Искать извозчика не пришлось, «экипажей» и возниц хватало, все они были евреи. Подъехали к санаторию, это было скромное одноэтажное здание с «ронделем», круглой цветочной клумбой перед ним. Мы объехали рондель кругом, остановившись у парадного входа. Навстречу вышла импозантная, рослая дама почтенных лет. На мне был легкий летний плащик, в руке небольшой чемодан. Извозчику было уже заплачено; сойдя на землю, я подошел и, здороваясь, поцеловал даме руку, по тогдашним правилам вежливости.

В результате мне было указано место за «польским столом». В корчме лучшим считался немецкий стол, вторым по значимости – польский. В санатории отдыхали поляки из Риги, одна еврейская и одна русская семья, и это все. Из еврейского местечка я вдруг попал в абсолютно польскую атмосферу. Через две недели я довольно много понимал и кое-что мог сказать по-польски.

В той волости как раз трудился один землемер, в обязанности которого входило перемерить крестьянские наделы. Так я попал еще и в настоящие латышские «времена землемеров»[65]: вслед за специалистом шагали крестьяне, их делом было держать и расставлять мерные столбы и колышки, нести инструменты. То были коренные латгальцы и русские старообрядцы. И с первыми, и со вторыми я пускался в долгие беседы. В санатории я только ел (а кормили там превосходно), остальное же время проводил с землемером и его помощниками.

В глаза мне бросилось прежде всего то, что между латышами и русскими существовал водораздел. Там не было вражды, тем не менее контакты были очень формальными. Во время отдыха они садились раздельно. Я бывал и у тех, и у других. Русские бранили Латвию почем зря.
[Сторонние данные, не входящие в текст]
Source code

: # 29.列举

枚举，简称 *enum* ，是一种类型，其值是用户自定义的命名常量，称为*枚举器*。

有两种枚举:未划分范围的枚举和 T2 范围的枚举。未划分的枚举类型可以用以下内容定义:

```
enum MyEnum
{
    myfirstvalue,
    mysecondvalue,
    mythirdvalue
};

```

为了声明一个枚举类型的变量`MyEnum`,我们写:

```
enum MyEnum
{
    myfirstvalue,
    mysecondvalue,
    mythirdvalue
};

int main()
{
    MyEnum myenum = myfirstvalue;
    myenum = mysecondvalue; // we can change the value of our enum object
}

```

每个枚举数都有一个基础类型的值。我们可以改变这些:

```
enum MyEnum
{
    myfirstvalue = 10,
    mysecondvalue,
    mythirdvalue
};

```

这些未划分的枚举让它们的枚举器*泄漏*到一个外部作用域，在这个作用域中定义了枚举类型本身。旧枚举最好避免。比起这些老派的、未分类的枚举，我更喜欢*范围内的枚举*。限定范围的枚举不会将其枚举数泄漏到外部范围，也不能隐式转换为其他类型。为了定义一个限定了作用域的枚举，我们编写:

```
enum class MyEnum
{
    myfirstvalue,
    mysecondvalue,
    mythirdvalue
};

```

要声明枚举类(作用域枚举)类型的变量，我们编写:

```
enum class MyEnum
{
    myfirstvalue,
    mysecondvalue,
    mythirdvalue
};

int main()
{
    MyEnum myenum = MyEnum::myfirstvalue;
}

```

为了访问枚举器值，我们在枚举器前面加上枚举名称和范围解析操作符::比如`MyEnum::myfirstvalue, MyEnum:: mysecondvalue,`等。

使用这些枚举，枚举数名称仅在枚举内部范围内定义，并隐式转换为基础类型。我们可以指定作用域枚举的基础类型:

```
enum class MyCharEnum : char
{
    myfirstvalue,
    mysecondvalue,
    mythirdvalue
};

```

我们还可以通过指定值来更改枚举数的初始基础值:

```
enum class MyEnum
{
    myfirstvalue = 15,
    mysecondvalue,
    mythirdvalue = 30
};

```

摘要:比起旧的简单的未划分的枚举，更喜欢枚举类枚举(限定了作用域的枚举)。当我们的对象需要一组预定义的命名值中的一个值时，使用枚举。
Русские школы закрывают, детей заставляют учить латышский, а они в конце концов не умеют по-русски даже читать, но и латышского по-настоящему не знают: дома-то с ними говорят по-русски.

Атмосфера в это время сгущалась, чувствовалось, что война на пороге. Я спрашивал у тамошних русских: «Вы хотите, чтобы здесь была Россия?» – «Что? Чтобы нас всех загнали в колхоз? Да пошло оно знаешь куда!» Значит, России здесь не надо. «Хотите в Польшу?» – «Что? Опять под польских панов? С ума ты сошел?» – «Чего же вы хотите?» – «Да чего хотим. Латвию!» – «Так вы же только что ее ругали последними словами!» – «Улманис нам дал землю, земля-то моя. Хочу пашу, не хочу – не пашу. Захочу – уйду в город. Не хочу в город – останусь на месте. Я сам себе хозяин!» Я услышал в этих речах гордость, сознание собственного достоинства. Я и сегодня думаю, что видел успех интеграции «нелатышей»: по крайней мере, экономически они были «за» эту землю и не мечтали ни о какой другой.